◆ DATA TO PROCESS:

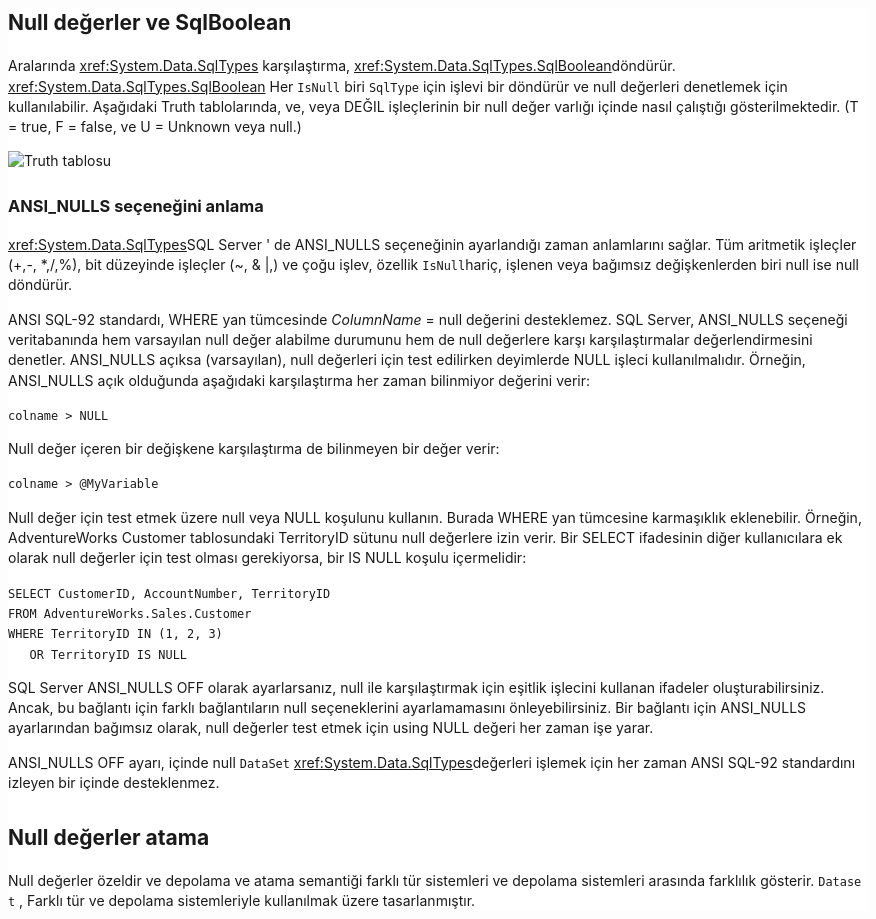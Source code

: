 ## <a name="nulls-and-sqlboolean"></a>Null değerler ve SqlBoolean  
 Aralarında <xref:System.Data.SqlTypes> karşılaştırma, <xref:System.Data.SqlTypes.SqlBoolean>döndürür. <xref:System.Data.SqlTypes.SqlBoolean> Her `IsNull` biri `SqlType` için işlevi bir döndürür ve null değerleri denetlemek için kullanılabilir. Aşağıdaki Truth tablolarında, ve, veya DEĞIL işleçlerinin bir null değer varlığı içinde nasıl çalıştığı gösterilmektedir. (T = true, F = false, ve U = Unknown veya null.)  
  
 ![Truth tablosu](../../../../../docs/framework/data/adonet/sql/media/truthtable-bpuedev11.gif "TruthTable_bpuedev11")  
  
### <a name="understanding-the-ansi_nulls-option"></a>ANSI_NULLS seçeneğini anlama  
 <xref:System.Data.SqlTypes>SQL Server ' de ANSI_NULLS seçeneğinin ayarlandığı zaman anlamlarını sağlar. Tüm aritmetik işleçler (+,-, *,/,%), bit düzeyinde işleçler (~, & &#124;,) ve çoğu işlev, özellik `IsNull`hariç, işlenen veya bağımsız değişkenlerden biri null ise null döndürür.  
  
 ANSI SQL-92 standardı, WHERE yan tümcesinde *ColumnName* = null değerini desteklemez. SQL Server, ANSI_NULLS seçeneği veritabanında hem varsayılan null değer alabilme durumunu hem de null değerlere karşı karşılaştırmalar değerlendirmesini denetler. ANSI_NULLS açıksa (varsayılan), null değerleri için test edilirken deyimlerde NULL işleci kullanılmalıdır. Örneğin, ANSI_NULLS açık olduğunda aşağıdaki karşılaştırma her zaman bilinmiyor değerini verir:  
  
```  
colname > NULL  
```  
  
 Null değer içeren bir değişkene karşılaştırma de bilinmeyen bir değer verir:  
  
```  
colname > @MyVariable  
```  
  
 Null değer için test etmek üzere null veya NULL koşulunu kullanın. Burada WHERE yan tümcesine karmaşıklık eklenebilir. Örneğin, AdventureWorks Customer tablosundaki TerritoryID sütunu null değerlere izin verir. Bir SELECT ifadesinin diğer kullanıcılara ek olarak null değerler için test olması gerekiyorsa, bir IS NULL koşulu içermelidir:  
  
```  
SELECT CustomerID, AccountNumber, TerritoryID  
FROM AdventureWorks.Sales.Customer  
WHERE TerritoryID IN (1, 2, 3)  
   OR TerritoryID IS NULL  
```  
  
 SQL Server ANSI_NULLS OFF olarak ayarlarsanız, null ile karşılaştırmak için eşitlik işlecini kullanan ifadeler oluşturabilirsiniz. Ancak, bu bağlantı için farklı bağlantıların null seçeneklerini ayarlamamasını önleyebilirsiniz. Bir bağlantı için ANSI_NULLS ayarlarından bağımsız olarak, null değerler test etmek için using NULL değeri her zaman işe yarar.  
  
 ANSI_NULLS OFF ayarı, içinde null `DataSet` <xref:System.Data.SqlTypes>değerleri işlemek için her zaman ANSI SQL-92 standardını izleyen bir içinde desteklenmez.  
  
## <a name="assigning-null-values"></a>Null değerler atama  
 Null değerler özeldir ve depolama ve atama semantiği farklı tür sistemleri ve depolama sistemleri arasında farklılık gösterir. `Dataset` , Farklı tür ve depolama sistemleriyle kullanılmak üzere tasarlanmıştır.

◆ WHAT IS REQUIRED: Using the records above, report the number of lines that include the string "atama", with nothing added.

◆ RESPONSE TO THIS EXERCISE: 2